Hartman said people used to laugh about the fake grass, but not anymore.

Demand keeps rising, because compared with the real grass, turf requires little maintenance.

Among his biggest San Diego clients are such theme parks as SeaWorld, the San Diego Zoo, Wild Animal Park and Legoland California, along with the San Diego Humane Society, North County Animal Shelter and more than 1,000 private homes, said Hartman.

Hartman doesn’t miss the excitement of being in the control towers one bit.

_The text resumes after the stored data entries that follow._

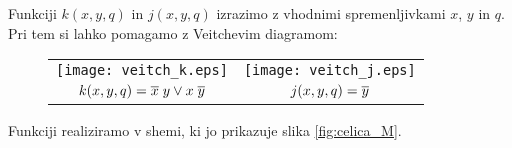 \begin{resitev}
Funkciji $k(x,y,q)$  in $j(x,y,q)$ izrazimo z vhodnimi spremenljivkami $x$, $y$ in $q$. Pri tem si lahko pomagamo z Veitchevim diagramom:

\begin{figure}[!ht]
\begin{center}
\begin{tabular}{cc}
\texttt{[image: veitch\_k.eps]} &
\texttt{[image: veitch\_j.eps]} \\
$k(x,y,q) = \overline x \; y \vee x \; \overline y$ & $j(x,y,q) = \overline y$\\
\end{tabular}
\end{center}
\end{figure}

\bigskip

Funkciji realiziramo v shemi, ki jo prikazuje slika \ref{fig:celica_M}.
\end{resitev}

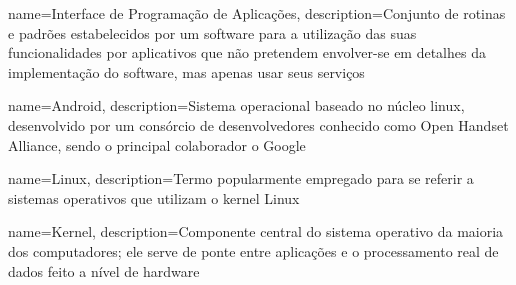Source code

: 
{
	name={Interface de Programação de Aplicações},
    description={Conjunto de rotinas e padrões estabelecidos por um software para a
    utilização das suas funcionalidades por aplicativos que não pretendem envolver-se
    em detalhes da implementação do software, mas apenas usar seus serviços}
}

{
	name=Android,
    description={Sistema operacional baseado no núcleo \gls{linux}, desenvolvido por
    um consórcio de desenvolvedores conhecido como Open Handset Alliance, sendo o
    principal colaborador o Google}
}

{
	name=Linux,
    description={Termo popularmente empregado para se referir a sistemas operativos
    que utilizam o \gls{kernel} Linux}
}

{
	name=Kernel,
    description={Componente central do sistema operativo da maioria dos computadores;
    ele serve de ponte entre aplicações e o processamento real de dados feito a nível
    de hardware}
}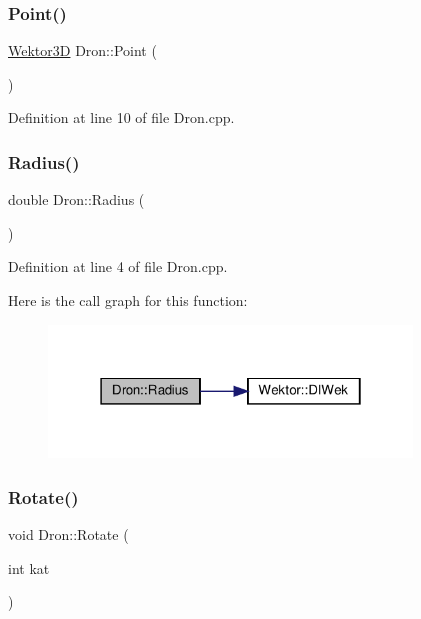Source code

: \subsubsection{\texorpdfstring{Point()}{Point()}}
{\footnotesize\ttfamily \hyperlink{_wektor3_d_8hh_ac353a272b38b4ad342f7181ad7bdb91a}{Wektor3D} Dron\+::\+Point (\begin{DoxyParamCaption}{ }\end{DoxyParamCaption})}



Definition at line 10 of file Dron.\+cpp.

\mbox{\label{class_dron_a3d1518d64638aaa98519d240b6455c8c}} 
\subsubsection{\texorpdfstring{Radius()}{Radius()}}
{\footnotesize\ttfamily double Dron\+::\+Radius (\begin{DoxyParamCaption}{ }\end{DoxyParamCaption})}



Definition at line 4 of file Dron.\+cpp.

Here is the call graph for this function\+:
\nopagebreak
\begin{figure}[H]
\begin{center}
\leavevmode
\includegraphics[width=274pt]{class_dron_a3d1518d64638aaa98519d240b6455c8c_cgraph}
\end{center}
\end{figure}
\mbox{\label{class_dron_ae59a8da00fb889c8f97ae08b21a184f9}} 
\subsubsection{\texorpdfstring{Rotate()}{Rotate()}}
{\footnotesize\ttfamily void Dron\+::\+Rotate (\begin{DoxyParamCaption}\item[{int}]{kat }\end{DoxyParamCaption})}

“I enjoyed every minute of it , but this just makes sense , you don’t need water and who wants to mow a lawn?” he said.


RESUME

Name: David Hartman.

Title: President.

Company: Easy-Turf, Inc.

Address: 750 N. Citracado Parkway, Suite 17, Escondido 92029.

Phone: (866) EASYTURF.

Founded: July 2000.

Prior experience: I was an air traffic controller for 24 years and recently retired.

Average hours worked weekly: 80.

Source of startup capital: $150,000 from savings.

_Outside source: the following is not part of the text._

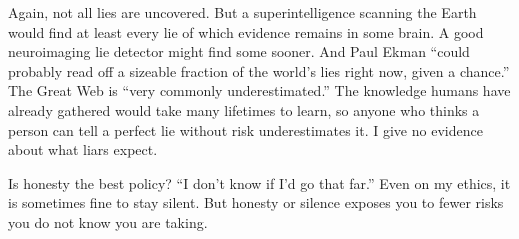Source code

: Again, not all lies are uncovered. But a superintelligence scanning the Earth would find at least every lie of which evidence remains in some brain. A good neuroimaging lie detector might find some sooner. And Paul Ekman ``could probably read off a sizeable fraction of the world's lies right now, given a chance.''  The Great Web is ``very commonly underestimated.'' The knowledge humans have already gathered would take many lifetimes to learn, so anyone who thinks a person can tell a perfect lie without risk underestimates it. I give no evidence about what liars expect.

Is honesty the best policy? ``I don't know if I'd go that far.'' Even on my ethics, it is sometimes fine to stay silent. But honesty or silence exposes you to fewer risks you do not know you are taking.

Estimated 2005 revenue: $3.7 million.

2004 revenue: $2.1 million.

2003 revenue: $1.3 million.

2002 revenue: $515,000.

Number of employees: 18.

Web site: www.easyturf.com.


BACKGROUND

Born: Aug. 19, 1954, in Washington, D.C.

Education: Hamilton High School, Sussex, Wis.

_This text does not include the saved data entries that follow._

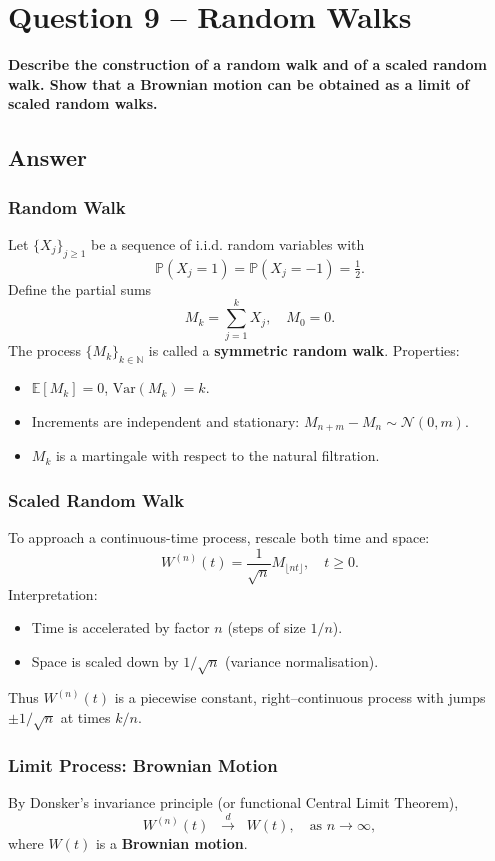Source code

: \documentclass[12pt,a4paper]{book}
\theoremstyle{remark}
\newcommand{\PP}{\mathbb{P}}          %
\newcommand{\EE}{\mathbb{E}}          %
\newcommand{\NN}{\mathbb{N}}
\newcommand{\Var}{\mathrm{Var}}       %
\newcommand{\Normal}{\mathcal{N}}
\begin{document}
\newpage
\section{Question 9 -- Random Walks}
\textbf{Describe the construction of a random walk and of a scaled random walk. Show that a Brownian motion can be obtained as a limit of scaled random walks.}

\subsection*{Answer}

\subsubsection*{Random Walk}
Let $\{X_j\}_{j\geq 1}$ be a sequence of i.i.d. random variables with
\[
\PP(X_j = 1) = \PP(X_j = -1) = \tfrac{1}{2}.
\]
Define the partial sums
\[
M_k = \sum_{j=1}^k X_j, \quad M_0=0.
\]
The process $\{M_k\}_{k\in\NN}$ is called a \textbf{symmetric random walk}.  
Properties:
\begin{itemize}
    \item $\EE[M_k] = 0$, $\Var(M_k) = k$.
    \item Increments are independent and stationary: $M_{n+m}-M_n \sim \Normal(0,m)$.
    \item $M_k$ is a martingale with respect to the natural filtration.
\end{itemize}

\subsubsection*{Scaled Random Walk}
To approach a continuous-time process, rescale both time and space:
\[
W^{(n)}(t) = \frac{1}{\sqrt{n}} M_{\lfloor nt \rfloor}, \quad t \ge 0.
\]
Interpretation:
\begin{itemize}
    \item Time is accelerated by factor $n$ (steps of size $1/n$).
    \item Space is scaled down by $1/\sqrt{n}$ (variance normalisation).
\end{itemize}
Thus $W^{(n)}(t)$ is a piecewise constant, right–continuous process with jumps $\pm 1/\sqrt{n}$ at times $k/n$.

\subsubsection*{Limit Process: Brownian Motion}
By Donsker’s invariance principle (or functional Central Limit Theorem),
\[
W^{(n)}(t) \;\; \xrightarrow{d}\;\; W(t), \quad \text{as } n\to\infty,
\]
where $W(t)$ is a \textbf{Brownian motion}.  
\end{document}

City of residence: Escondido.

Family: Wife, Patricia.

Hobbies: Traveling, and hopefully again some day, golf.


JUDGMENT CALLS

Reason for getting into the business: I was a satisfied retail customer first, saw the potential, and offered to buy the entire business.

How I plan to grow the business: Until recently, we had been an installation only company. We are now able to work with the landscaping community and, in some cases, directly with homeowners to do their own installations. We have also expanded our business into Riverside and San Bernardino counties.

Biggest plus of business ownership: The ability to set your own schedule and be your own boss.

Biggest drawback: Not being able to truly “get away” from the business.

Biggest business strength: Organizational skills, attention to detail and long-term vision. I saw the future of synthetic turf long before most others did.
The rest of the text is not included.